*Assignment*
Locate, in the data below, the line that contains "FLONA - Floresta Nacional\\" and the line that contains "SNA - Sistema"; reproduce exactly those two lines and every line between them, nothing more.
==== Information ====
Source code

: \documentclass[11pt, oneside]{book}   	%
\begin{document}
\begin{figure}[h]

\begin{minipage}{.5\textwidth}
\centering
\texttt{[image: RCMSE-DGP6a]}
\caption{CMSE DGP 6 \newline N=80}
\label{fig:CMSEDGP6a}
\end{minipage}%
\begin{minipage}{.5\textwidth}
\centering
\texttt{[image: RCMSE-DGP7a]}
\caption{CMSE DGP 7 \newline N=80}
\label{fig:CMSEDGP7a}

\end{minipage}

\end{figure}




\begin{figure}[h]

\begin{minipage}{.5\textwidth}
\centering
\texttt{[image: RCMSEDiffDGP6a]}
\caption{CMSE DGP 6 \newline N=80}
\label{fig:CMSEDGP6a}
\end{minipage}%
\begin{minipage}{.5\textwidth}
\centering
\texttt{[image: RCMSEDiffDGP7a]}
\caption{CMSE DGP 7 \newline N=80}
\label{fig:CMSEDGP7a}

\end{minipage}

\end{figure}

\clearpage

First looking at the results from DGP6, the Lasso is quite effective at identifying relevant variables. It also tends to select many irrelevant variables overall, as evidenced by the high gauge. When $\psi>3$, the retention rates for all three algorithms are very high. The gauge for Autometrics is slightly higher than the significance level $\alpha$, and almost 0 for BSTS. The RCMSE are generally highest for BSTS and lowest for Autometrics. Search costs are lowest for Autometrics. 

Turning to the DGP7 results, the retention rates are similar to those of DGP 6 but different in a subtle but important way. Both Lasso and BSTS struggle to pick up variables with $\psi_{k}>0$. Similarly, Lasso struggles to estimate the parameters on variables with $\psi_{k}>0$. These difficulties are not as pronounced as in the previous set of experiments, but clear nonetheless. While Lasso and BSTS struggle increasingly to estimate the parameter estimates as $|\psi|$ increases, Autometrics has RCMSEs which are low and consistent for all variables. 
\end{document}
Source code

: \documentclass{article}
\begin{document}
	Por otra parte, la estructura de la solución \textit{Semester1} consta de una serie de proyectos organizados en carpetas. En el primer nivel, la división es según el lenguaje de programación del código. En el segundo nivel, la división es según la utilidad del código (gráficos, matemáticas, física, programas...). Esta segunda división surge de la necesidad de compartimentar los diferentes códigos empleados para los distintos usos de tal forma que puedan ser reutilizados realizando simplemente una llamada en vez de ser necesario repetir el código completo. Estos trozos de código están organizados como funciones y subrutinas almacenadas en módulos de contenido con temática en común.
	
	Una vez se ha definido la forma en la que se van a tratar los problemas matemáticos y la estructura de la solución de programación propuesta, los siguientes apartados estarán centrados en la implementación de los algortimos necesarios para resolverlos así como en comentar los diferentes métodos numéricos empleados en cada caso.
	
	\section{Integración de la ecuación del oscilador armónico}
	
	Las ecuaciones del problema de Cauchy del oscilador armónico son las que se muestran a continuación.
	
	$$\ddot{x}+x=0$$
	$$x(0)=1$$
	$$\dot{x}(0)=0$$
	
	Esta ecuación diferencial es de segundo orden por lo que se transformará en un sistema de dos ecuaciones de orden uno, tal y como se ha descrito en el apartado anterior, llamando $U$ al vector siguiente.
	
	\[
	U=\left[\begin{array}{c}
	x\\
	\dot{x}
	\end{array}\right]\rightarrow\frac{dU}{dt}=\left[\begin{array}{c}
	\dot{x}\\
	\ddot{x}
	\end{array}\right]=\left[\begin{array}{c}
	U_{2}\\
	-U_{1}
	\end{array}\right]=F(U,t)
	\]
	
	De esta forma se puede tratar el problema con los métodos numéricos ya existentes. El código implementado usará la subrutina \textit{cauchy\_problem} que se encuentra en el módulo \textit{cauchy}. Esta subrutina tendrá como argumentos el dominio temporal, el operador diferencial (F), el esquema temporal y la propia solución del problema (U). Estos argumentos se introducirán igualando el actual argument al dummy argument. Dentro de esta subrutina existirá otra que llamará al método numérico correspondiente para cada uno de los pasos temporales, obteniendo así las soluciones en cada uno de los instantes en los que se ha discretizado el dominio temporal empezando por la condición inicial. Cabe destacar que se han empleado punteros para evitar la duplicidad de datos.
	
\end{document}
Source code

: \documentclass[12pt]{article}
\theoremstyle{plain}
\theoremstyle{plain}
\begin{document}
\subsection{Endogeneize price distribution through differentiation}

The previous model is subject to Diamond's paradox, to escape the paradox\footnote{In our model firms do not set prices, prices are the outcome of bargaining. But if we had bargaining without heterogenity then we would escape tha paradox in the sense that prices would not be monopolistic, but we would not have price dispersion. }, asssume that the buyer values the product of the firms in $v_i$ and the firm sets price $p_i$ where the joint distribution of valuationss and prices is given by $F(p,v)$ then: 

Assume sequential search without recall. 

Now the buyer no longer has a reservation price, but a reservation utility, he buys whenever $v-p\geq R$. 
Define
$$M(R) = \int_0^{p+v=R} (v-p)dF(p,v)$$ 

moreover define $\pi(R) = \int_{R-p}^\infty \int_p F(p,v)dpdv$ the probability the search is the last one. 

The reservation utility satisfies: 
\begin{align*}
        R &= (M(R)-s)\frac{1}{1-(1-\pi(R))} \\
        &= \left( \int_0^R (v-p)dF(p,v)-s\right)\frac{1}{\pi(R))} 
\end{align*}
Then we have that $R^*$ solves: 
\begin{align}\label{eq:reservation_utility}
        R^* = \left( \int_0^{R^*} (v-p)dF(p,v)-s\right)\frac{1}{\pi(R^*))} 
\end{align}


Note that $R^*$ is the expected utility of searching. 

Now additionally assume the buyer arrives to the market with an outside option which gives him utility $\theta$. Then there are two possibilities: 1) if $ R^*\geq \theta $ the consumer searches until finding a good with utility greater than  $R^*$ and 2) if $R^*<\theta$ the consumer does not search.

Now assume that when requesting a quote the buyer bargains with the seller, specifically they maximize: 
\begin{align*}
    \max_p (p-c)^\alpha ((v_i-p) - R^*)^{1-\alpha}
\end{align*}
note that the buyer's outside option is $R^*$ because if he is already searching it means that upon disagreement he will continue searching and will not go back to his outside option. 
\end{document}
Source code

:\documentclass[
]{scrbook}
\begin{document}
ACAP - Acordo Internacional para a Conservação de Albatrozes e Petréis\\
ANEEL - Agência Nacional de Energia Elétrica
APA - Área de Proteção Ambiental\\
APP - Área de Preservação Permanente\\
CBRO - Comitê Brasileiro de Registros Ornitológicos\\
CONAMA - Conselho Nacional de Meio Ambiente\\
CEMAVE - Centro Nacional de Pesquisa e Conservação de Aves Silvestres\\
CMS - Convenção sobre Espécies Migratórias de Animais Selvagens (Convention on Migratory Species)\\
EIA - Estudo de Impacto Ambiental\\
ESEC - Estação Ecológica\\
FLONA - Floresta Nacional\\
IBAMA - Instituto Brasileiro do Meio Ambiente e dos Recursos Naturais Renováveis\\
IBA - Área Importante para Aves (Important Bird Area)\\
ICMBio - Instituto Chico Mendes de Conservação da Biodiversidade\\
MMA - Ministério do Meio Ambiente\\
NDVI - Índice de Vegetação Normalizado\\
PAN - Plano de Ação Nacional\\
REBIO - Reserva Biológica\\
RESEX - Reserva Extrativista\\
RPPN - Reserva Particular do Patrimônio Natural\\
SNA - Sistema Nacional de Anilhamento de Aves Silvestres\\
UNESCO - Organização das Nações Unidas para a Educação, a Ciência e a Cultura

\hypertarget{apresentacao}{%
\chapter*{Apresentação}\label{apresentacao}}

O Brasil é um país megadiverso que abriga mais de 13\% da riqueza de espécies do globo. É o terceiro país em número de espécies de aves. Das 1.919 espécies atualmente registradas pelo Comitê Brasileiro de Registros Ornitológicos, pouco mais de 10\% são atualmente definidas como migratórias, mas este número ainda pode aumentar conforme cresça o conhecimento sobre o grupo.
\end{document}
====
*Exercise answer*
FLONA - Floresta Nacional\\
IBAMA - Instituto Brasileiro do Meio Ambiente e dos Recursos Naturais Renováveis\\
IBA - Área Importante para Aves (Important Bird Area)\\
ICMBio - Instituto Chico Mendes de Conservação da Biodiversidade\\
MMA - Ministério do Meio Ambiente\\
NDVI - Índice de Vegetação Normalizado\\
PAN - Plano de Ação Nacional\\
REBIO - Reserva Biológica\\
RESEX - Reserva Extrativista\\
RPPN - Reserva Particular do Patrimônio Natural\\
SNA - Sistema Nacional de Anilhamento de Aves Silvestres\\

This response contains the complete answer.